Give the records again exactly, but drop the pictures.

───

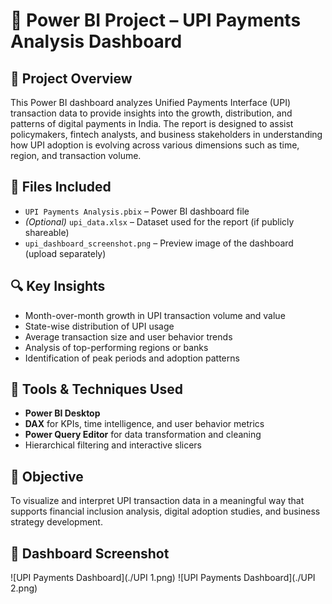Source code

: # 💸 Power BI Project – UPI Payments Analysis Dashboard

## 📝 Project Overview
This Power BI dashboard analyzes Unified Payments Interface (UPI) transaction data to provide insights into the growth, distribution, and patterns of digital payments in India. The report is designed to assist policymakers, fintech analysts, and business stakeholders in understanding how UPI adoption is evolving across various dimensions such as time, region, and transaction volume.

## 📁 Files Included
- `UPI Payments Analysis.pbix` – Power BI dashboard file
- *(Optional)* `upi_data.xlsx` – Dataset used for the report (if publicly shareable)
- `upi_dashboard_screenshot.png` – Preview image of the dashboard (upload separately)

## 🔍 Key Insights
- Month-over-month growth in UPI transaction volume and value  
- State-wise distribution of UPI usage  
- Average transaction size and user behavior trends  
- Analysis of top-performing regions or banks  
- Identification of peak periods and adoption patterns

## 🔧 Tools & Techniques Used
- **Power BI Desktop**
- **DAX** for KPIs, time intelligence, and user behavior metrics
- **Power Query Editor** for data transformation and cleaning
- Hierarchical filtering and interactive slicers

## 🎯 Objective
To visualize and interpret UPI transaction data in a meaningful way that supports financial inclusion analysis, digital adoption studies, and business strategy development.

## 📸 Dashboard Screenshot
![UPI Payments Dashboard](./UPI 1.png)
![UPI Payments Dashboard](./UPI 2.png)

───

▸ **Written response**:
Source code

: # 💸 Power BI Project – UPI Payments Analysis Dashboard

## 📝 Project Overview
This Power BI dashboard analyzes Unified Payments Interface (UPI) transaction data to provide insights into the growth, distribution, and patterns of digital payments in India. The report is designed to assist policymakers, fintech analysts, and business stakeholders in understanding how UPI adoption is evolving across various dimensions such as time, region, and transaction volume.

## 📁 Files Included
- `UPI Payments Analysis.pbix` – Power BI dashboard file
- *(Optional)* `upi_data.xlsx` – Dataset used for the report (if publicly shareable)
- `upi_dashboard_screenshot.png` – Preview image of the dashboard (upload separately)

## 🔍 Key Insights
- Month-over-month growth in UPI transaction volume and value  
- State-wise distribution of UPI usage  
- Average transaction size and user behavior trends  
- Analysis of top-performing regions or banks  
- Identification of peak periods and adoption patterns

## 🔧 Tools & Techniques Used
- **Power BI Desktop**
- **DAX** for KPIs, time intelligence, and user behavior metrics
- **Power Query Editor** for data transformation and cleaning
- Hierarchical filtering and interactive slicers

## 🎯 Objective
To visualize and interpret UPI transaction data in a meaningful way that supports financial inclusion analysis, digital adoption studies, and business strategy development.

## 📸 Dashboard Screenshot
![UPI Payments Dashboard](./UPI 1.png)
![UPI Payments Dashboard](./UPI 2.png)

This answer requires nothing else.